WORK TO BE COMPLETED: Reproduce the data below word for word, setting aside any picture it holds.

SOURCE MATERIAL:
################
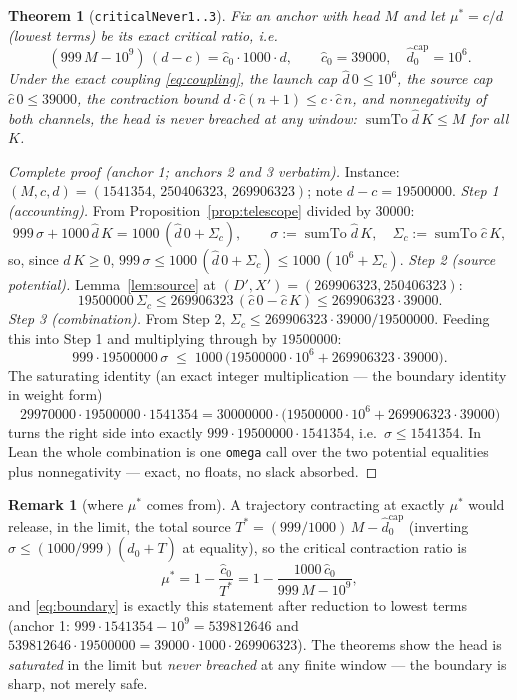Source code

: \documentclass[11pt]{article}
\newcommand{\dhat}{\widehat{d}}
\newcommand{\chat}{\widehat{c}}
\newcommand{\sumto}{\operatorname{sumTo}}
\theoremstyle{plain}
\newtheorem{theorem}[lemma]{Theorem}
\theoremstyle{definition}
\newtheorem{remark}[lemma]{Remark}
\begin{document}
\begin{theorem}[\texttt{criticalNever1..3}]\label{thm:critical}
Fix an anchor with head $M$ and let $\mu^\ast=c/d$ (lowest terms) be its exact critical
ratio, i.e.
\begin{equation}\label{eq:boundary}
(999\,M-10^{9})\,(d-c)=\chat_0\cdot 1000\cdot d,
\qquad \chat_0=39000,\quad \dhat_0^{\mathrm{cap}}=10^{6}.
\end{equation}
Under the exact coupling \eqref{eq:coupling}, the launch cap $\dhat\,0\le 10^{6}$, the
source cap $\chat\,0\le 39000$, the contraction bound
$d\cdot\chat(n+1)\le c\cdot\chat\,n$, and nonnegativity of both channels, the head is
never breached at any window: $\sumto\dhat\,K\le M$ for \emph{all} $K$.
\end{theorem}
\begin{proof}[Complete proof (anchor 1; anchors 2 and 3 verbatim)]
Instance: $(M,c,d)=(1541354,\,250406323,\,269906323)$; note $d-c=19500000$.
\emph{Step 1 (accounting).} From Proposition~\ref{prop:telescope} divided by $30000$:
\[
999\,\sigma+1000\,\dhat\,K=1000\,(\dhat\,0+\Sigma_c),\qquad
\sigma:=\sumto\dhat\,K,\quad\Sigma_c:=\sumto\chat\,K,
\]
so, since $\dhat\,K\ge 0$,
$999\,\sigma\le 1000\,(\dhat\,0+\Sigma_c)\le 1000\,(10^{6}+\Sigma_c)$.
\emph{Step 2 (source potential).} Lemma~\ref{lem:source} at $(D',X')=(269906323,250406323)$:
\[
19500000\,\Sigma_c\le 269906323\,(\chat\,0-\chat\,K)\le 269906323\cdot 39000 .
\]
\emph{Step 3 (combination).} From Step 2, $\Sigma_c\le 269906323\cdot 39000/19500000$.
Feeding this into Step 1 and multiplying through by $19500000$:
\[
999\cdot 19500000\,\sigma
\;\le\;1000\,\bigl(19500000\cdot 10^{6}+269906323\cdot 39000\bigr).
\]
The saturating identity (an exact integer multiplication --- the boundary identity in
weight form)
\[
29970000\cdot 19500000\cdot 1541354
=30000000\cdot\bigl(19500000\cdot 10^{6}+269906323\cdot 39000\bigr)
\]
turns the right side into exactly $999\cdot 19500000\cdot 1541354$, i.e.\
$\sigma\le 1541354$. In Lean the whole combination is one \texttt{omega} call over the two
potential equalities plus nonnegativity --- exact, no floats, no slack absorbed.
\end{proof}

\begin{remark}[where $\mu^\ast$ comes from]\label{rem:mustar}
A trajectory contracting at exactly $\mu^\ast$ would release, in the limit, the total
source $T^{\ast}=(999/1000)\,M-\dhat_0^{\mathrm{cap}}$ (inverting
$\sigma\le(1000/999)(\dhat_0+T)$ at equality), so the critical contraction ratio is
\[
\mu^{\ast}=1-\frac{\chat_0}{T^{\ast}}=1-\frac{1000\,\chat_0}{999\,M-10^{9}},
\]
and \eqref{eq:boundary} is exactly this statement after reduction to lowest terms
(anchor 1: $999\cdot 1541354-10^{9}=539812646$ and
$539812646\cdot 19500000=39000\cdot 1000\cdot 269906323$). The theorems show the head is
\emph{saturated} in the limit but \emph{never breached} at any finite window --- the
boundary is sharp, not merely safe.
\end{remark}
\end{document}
################
YOUR SOLUTION:
Source code

: \documentclass[11pt]{article}
\newcommand{\dhat}{\widehat{d}}
\newcommand{\chat}{\widehat{c}}
\newcommand{\sumto}{\operatorname{sumTo}}
\theoremstyle{plain}
\newtheorem{theorem}[lemma]{Theorem}
\theoremstyle{definition}
\newtheorem{remark}[lemma]{Remark}
\begin{document}
\begin{theorem}[\texttt{criticalNever1..3}]\label{thm:critical}
Fix an anchor with head $M$ and let $\mu^\ast=c/d$ (lowest terms) be its exact critical
ratio, i.e.
\begin{equation}\label{eq:boundary}
(999\,M-10^{9})\,(d-c)=\chat_0\cdot 1000\cdot d,
\qquad \chat_0=39000,\quad \dhat_0^{\mathrm{cap}}=10^{6}.
\end{equation}
Under the exact coupling \eqref{eq:coupling}, the launch cap $\dhat\,0\le 10^{6}$, the
source cap $\chat\,0\le 39000$, the contraction bound
$d\cdot\chat(n+1)\le c\cdot\chat\,n$, and nonnegativity of both channels, the head is
never breached at any window: $\sumto\dhat\,K\le M$ for \emph{all} $K$.
\end{theorem}
\begin{proof}[Complete proof (anchor 1; anchors 2 and 3 verbatim)]
Instance: $(M,c,d)=(1541354,\,250406323,\,269906323)$; note $d-c=19500000$.
\emph{Step 1 (accounting).} From Proposition~\ref{prop:telescope} divided by $30000$:
\[
999\,\sigma+1000\,\dhat\,K=1000\,(\dhat\,0+\Sigma_c),\qquad
\sigma:=\sumto\dhat\,K,\quad\Sigma_c:=\sumto\chat\,K,
\]
so, since $\dhat\,K\ge 0$,
$999\,\sigma\le 1000\,(\dhat\,0+\Sigma_c)\le 1000\,(10^{6}+\Sigma_c)$.
\emph{Step 2 (source potential).} Lemma~\ref{lem:source} at $(D',X')=(269906323,250406323)$:
\[
19500000\,\Sigma_c\le 269906323\,(\chat\,0-\chat\,K)\le 269906323\cdot 39000 .
\]
\emph{Step 3 (combination).} From Step 2, $\Sigma_c\le 269906323\cdot 39000/19500000$.
Feeding this into Step 1 and multiplying through by $19500000$:
\[
999\cdot 19500000\,\sigma
\;\le\;1000\,\bigl(19500000\cdot 10^{6}+269906323\cdot 39000\bigr).
\]
The saturating identity (an exact integer multiplication --- the boundary identity in
weight form)
\[
29970000\cdot 19500000\cdot 1541354
=30000000\cdot\bigl(19500000\cdot 10^{6}+269906323\cdot 39000\bigr)
\]
turns the right side into exactly $999\cdot 19500000\cdot 1541354$, i.e.\
$\sigma\le 1541354$. In Lean the whole combination is one \texttt{omega} call over the two
potential equalities plus nonnegativity --- exact, no floats, no slack absorbed.
\end{proof}

\begin{remark}[where $\mu^\ast$ comes from]\label{rem:mustar}
A trajectory contracting at exactly $\mu^\ast$ would release, in the limit, the total
source $T^{\ast}=(999/1000)\,M-\dhat_0^{\mathrm{cap}}$ (inverting
$\sigma\le(1000/999)(\dhat_0+T)$ at equality), so the critical contraction ratio is
\[
\mu^{\ast}=1-\frac{\chat_0}{T^{\ast}}=1-\frac{1000\,\chat_0}{999\,M-10^{9}},
\]
and \eqref{eq:boundary} is exactly this statement after reduction to lowest terms
(anchor 1: $999\cdot 1541354-10^{9}=539812646$ and
$539812646\cdot 19500000=39000\cdot 1000\cdot 269906323$). The theorems show the head is
\emph{saturated} in the limit but \emph{never breached} at any finite window --- the
boundary is sharp, not merely safe.
\end{remark}
\end{document}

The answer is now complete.